Saved data entries:
-- -- --

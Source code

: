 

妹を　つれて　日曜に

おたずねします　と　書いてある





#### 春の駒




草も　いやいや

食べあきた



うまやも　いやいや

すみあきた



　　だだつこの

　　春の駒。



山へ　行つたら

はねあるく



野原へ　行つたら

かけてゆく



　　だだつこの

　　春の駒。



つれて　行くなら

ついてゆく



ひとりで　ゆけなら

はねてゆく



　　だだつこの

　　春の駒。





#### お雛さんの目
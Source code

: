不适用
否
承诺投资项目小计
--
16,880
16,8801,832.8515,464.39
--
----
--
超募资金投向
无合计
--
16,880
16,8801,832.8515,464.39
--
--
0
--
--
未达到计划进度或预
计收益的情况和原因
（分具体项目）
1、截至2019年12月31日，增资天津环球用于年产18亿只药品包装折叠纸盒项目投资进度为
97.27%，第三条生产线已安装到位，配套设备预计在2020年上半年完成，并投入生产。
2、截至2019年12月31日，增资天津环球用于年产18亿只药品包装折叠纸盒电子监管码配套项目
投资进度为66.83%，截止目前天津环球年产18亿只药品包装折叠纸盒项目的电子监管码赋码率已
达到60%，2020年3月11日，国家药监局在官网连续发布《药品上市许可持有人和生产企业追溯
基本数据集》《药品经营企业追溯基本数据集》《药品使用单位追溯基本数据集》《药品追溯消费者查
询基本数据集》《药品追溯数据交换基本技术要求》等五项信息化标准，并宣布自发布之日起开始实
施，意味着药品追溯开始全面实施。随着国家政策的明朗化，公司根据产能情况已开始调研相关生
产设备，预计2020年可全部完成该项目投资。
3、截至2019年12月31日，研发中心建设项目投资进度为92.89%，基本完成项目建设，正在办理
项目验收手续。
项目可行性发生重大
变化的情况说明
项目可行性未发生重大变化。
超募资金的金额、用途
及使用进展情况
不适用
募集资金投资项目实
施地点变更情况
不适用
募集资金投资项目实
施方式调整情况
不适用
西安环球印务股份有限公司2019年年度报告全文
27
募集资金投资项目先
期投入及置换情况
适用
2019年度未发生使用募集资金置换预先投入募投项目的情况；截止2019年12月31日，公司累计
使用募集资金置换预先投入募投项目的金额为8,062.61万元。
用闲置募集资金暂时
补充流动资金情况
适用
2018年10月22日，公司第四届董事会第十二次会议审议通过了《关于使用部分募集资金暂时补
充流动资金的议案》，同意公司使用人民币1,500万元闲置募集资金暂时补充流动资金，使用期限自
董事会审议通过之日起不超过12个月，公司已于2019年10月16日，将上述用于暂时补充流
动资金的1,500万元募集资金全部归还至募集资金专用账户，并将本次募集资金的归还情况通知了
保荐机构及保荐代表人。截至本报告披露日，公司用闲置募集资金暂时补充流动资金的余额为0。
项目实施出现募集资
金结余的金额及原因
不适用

-- -- --

HOW TO COMPLETE THIS TASK: The data should be written out again in full, exactly as it stands.

EXERCISE RESULT:
Source code

: 

妹を　つれて　日曜に

おたずねします　と　書いてある





#### 春の駒




草も　いやいや

食べあきた



うまやも　いやいや

すみあきた



　　だだつこの

　　春の駒。



山へ　行つたら

はねあるく



野原へ　行つたら

かけてゆく



　　だだつこの

　　春の駒。



つれて　行くなら

ついてゆく



ひとりで　ゆけなら

はねてゆく



　　だだつこの

　　春の駒。





#### お雛さんの目
Source code

:不适用
否
承诺投资项目小计
--
16,880
16,8801,832.8515,464.39
--
----
--
超募资金投向
无合计
--
16,880
16,8801,832.8515,464.39
--
--
0
--
--
未达到计划进度或预
计收益的情况和原因
（分具体项目）
1、截至2019年12月31日，增资天津环球用于年产18亿只药品包装折叠纸盒项目投资进度为
97.27%，第三条生产线已安装到位，配套设备预计在2020年上半年完成，并投入生产。
2、截至2019年12月31日，增资天津环球用于年产18亿只药品包装折叠纸盒电子监管码配套项目
投资进度为66.83%，截止目前天津环球年产18亿只药品包装折叠纸盒项目的电子监管码赋码率已
达到60%，2020年3月11日，国家药监局在官网连续发布《药品上市许可持有人和生产企业追溯
基本数据集》《药品经营企业追溯基本数据集》《药品使用单位追溯基本数据集》《药品追溯消费者查
询基本数据集》《药品追溯数据交换基本技术要求》等五项信息化标准，并宣布自发布之日起开始实
施，意味着药品追溯开始全面实施。随着国家政策的明朗化，公司根据产能情况已开始调研相关生
产设备，预计2020年可全部完成该项目投资。
3、截至2019年12月31日，研发中心建设项目投资进度为92.89%，基本完成项目建设，正在办理
项目验收手续。
项目可行性发生重大
变化的情况说明
项目可行性未发生重大变化。
超募资金的金额、用途
及使用进展情况
不适用
募集资金投资项目实
施地点变更情况
不适用
募集资金投资项目实
施方式调整情况
不适用
西安环球印务股份有限公司2019年年度报告全文
27
募集资金投资项目先
期投入及置换情况
适用
2019年度未发生使用募集资金置换预先投入募投项目的情况；截止2019年12月31日，公司累计
使用募集资金置换预先投入募投项目的金额为8,062.61万元。
用闲置募集资金暂时
补充流动资金情况
适用
2018年10月22日，公司第四届董事会第十二次会议审议通过了《关于使用部分募集资金暂时补
充流动资金的议案》，同意公司使用人民币1,500万元闲置募集资金暂时补充流动资金，使用期限自
董事会审议通过之日起不超过12个月，公司已于2019年10月16日，将上述用于暂时补充流
动资金的1,500万元募集资金全部归还至募集资金专用账户，并将本次募集资金的归还情况通知了
保荐机构及保荐代表人。截至本报告披露日，公司用闲置募集资金暂时补充流动资金的余额为0。
项目实施出现募集资
金结余的金额及原因
不适用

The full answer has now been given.